Solving $n$th order determinant

Question

I have a determinant of nth order that I am not able to convert into a triangular shape. I believe that this determinant is quite easy, but I can't find a way to fully convert one of the corners into zeros. My other idea was to use the Laplace principle, but that didn't work as well. $$ \begin{vmatrix} 4 & 4 & 0 & 0 & \cdots & 0 & 0 \\ 1 & 4 & 4 & 0 & \cdots & 0 & 0 \\ 0 & 1 & 4 & 4 & \cdots & 0 & 0 \\ \vdots & \vdots & \vdots & \vdots & \ddots & \vdots & \vdots \\ 0 & 0 & 0 & 0 & \cdots & 4 & 4 \\ 0 & 0 & 0 & 0 & \cdots & 1 & 4 \\ \end{vmatrix} $$

If someone could present a detailed way of converting this determinant into a triangular shape, it would be much appreciated. In addition to that, maybe someone could give some tips for solving nth order determinant by converting it into a triangular shape, using the Laplace principle or any other more or less basic methods.

Answer 1

If you use Laplace's formula for the first column, as mfl suggests, you arrive at the recurrence relation $D_n=4(D_{n-1}-D_{n-2})$ with $D_1=4$ and $D_2=12$.

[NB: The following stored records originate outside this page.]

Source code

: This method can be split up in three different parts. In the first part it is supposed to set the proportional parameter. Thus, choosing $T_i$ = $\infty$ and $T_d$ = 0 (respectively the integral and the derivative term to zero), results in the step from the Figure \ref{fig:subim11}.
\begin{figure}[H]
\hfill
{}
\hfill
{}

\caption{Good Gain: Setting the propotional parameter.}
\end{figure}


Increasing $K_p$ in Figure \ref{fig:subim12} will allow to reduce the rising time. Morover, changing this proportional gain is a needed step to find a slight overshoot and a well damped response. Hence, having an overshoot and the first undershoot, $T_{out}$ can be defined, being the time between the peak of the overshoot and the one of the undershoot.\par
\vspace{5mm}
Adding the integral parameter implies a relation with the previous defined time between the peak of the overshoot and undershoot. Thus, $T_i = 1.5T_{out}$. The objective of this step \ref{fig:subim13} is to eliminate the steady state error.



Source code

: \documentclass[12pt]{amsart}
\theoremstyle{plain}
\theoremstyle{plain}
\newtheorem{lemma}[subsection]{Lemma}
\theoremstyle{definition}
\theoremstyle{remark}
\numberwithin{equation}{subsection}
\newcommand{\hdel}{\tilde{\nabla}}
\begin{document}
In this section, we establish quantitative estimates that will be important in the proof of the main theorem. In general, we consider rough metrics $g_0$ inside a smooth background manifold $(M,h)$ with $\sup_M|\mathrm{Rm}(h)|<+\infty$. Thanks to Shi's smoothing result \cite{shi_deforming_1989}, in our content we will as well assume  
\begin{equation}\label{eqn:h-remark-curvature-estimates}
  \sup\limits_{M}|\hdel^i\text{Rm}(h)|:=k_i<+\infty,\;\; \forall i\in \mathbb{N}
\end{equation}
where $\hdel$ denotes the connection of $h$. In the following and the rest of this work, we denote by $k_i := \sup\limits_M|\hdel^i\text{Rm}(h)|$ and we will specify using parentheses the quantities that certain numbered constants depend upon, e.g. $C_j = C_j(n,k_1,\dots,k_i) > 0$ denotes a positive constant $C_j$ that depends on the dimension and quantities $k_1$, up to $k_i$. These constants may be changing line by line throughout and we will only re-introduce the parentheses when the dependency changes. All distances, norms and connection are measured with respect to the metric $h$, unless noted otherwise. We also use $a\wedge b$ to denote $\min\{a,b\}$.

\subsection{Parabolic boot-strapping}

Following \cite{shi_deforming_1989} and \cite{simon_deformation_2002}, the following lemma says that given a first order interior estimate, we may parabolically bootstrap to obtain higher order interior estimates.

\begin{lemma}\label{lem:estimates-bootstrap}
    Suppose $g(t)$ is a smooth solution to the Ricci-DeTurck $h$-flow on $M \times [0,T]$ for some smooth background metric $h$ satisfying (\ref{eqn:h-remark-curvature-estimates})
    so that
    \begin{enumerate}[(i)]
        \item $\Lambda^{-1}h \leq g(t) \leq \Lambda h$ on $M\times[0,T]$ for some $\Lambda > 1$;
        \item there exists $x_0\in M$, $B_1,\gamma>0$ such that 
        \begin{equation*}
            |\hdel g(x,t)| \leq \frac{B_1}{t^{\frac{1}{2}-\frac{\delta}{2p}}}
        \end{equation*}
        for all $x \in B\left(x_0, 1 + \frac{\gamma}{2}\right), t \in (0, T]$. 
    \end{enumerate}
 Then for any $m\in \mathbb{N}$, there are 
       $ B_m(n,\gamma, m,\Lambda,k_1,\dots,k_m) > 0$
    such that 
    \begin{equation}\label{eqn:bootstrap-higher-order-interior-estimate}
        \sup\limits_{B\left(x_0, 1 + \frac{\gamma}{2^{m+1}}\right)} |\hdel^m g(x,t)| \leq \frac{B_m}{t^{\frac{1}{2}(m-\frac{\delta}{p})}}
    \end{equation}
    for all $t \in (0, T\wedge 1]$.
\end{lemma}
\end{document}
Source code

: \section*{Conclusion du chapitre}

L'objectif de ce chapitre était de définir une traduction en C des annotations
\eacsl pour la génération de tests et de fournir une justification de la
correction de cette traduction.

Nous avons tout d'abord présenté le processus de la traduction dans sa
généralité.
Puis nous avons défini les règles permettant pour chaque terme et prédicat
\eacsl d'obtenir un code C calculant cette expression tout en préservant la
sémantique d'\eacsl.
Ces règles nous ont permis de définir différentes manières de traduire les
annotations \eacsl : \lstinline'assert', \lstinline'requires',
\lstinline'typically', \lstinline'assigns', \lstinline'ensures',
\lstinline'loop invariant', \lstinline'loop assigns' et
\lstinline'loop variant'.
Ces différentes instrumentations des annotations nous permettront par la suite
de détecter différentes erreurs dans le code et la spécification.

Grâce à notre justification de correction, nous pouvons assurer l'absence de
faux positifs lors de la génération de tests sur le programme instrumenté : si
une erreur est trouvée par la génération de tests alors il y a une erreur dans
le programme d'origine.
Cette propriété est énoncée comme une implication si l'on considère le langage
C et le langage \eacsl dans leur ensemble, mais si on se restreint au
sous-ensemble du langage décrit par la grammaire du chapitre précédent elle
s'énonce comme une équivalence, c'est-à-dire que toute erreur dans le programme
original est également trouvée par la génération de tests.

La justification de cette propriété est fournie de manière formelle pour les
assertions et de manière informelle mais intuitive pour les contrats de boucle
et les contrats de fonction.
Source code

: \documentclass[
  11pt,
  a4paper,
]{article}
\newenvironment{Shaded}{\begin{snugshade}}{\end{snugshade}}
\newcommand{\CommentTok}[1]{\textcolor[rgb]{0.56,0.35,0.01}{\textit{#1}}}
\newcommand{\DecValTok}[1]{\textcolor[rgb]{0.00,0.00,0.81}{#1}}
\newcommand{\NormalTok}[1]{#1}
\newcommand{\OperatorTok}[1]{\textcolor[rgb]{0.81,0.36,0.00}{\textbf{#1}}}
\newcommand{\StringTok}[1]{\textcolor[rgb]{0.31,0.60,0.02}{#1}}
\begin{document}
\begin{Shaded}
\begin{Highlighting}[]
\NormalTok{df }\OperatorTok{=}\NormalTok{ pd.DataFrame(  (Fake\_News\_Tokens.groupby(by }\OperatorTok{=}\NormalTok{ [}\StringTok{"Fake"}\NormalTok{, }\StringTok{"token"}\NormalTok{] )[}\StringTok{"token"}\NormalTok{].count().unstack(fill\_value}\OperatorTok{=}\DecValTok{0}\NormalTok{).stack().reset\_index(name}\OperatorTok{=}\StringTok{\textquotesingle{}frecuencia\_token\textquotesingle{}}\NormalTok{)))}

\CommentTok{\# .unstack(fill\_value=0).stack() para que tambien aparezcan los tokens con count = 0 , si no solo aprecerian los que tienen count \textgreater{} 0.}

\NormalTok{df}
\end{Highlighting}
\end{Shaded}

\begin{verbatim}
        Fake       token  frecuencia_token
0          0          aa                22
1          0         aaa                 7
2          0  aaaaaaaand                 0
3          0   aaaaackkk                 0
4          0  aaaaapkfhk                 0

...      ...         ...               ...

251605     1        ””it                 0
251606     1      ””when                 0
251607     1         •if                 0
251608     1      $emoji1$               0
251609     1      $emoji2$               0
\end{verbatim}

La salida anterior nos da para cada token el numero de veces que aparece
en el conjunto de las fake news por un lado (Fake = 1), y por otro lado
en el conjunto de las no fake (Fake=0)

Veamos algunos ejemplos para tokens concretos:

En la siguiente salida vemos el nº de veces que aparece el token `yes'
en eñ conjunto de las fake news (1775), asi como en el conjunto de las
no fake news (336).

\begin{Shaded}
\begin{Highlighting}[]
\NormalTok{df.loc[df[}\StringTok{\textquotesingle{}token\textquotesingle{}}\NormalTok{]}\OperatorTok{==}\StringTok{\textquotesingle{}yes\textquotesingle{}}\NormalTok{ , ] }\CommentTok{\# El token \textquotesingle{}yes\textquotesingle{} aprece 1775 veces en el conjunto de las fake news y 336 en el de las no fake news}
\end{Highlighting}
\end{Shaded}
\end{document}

The solution is $D_n=(n+1)2^n$.

Answer 2

Alternatively: doing row operations to get a diagonal matrix: $$ R1\cdot (-\frac14)+R2\to R2; \ R2\cdot (-\frac13)+R3\to R3; \ etc$$ $$\begin{vmatrix} 4 & 4 & 0 & 0 & \cdots & 0 & 0 \\ 1 & 4 & 4 & 0 & \cdots & 0 & 0 \\ 0 & 1 & 4 & 4 & \cdots & 0 & 0 \\ \vdots & \vdots & \vdots & \vdots & \ddots & \vdots & \vdots \\ 0 & 0 & 0 & 0 & \cdots & 4 & 4 \\ 0 & 0 & 0 & 0 & \cdots & 1 & 4 \\ \end{vmatrix}=\begin{vmatrix} 4 & 4 & 0 & 0 & \cdots & 0 & 0 \\ 0 & \frac{12}{4} & 4 & 0 & \cdots & 0 & 0 \\ 0 & 0 & \frac{32}{12} & 4 & \cdots & 0 & 0 \\ \vdots & \vdots & \vdots & \vdots & \ddots & \vdots & \vdots \\ 0 & 0 & 0 & 0 & \cdots & \frac{n\cdot 2^{n-1}}{(n-1)\cdot 2^{n-2}} & 4 \\ 0 & 0 & 0 & 0 & \cdots & 0 & \frac{(n+1)\cdot 2^n}{n\cdot 2^{n-1}} \\ \end{vmatrix}= \\ \prod_{k=1}^n \frac{(k+1)\cdot 2^k}{k\cdot 2^{k-1}}=(n+1)\cdot 2^n.$$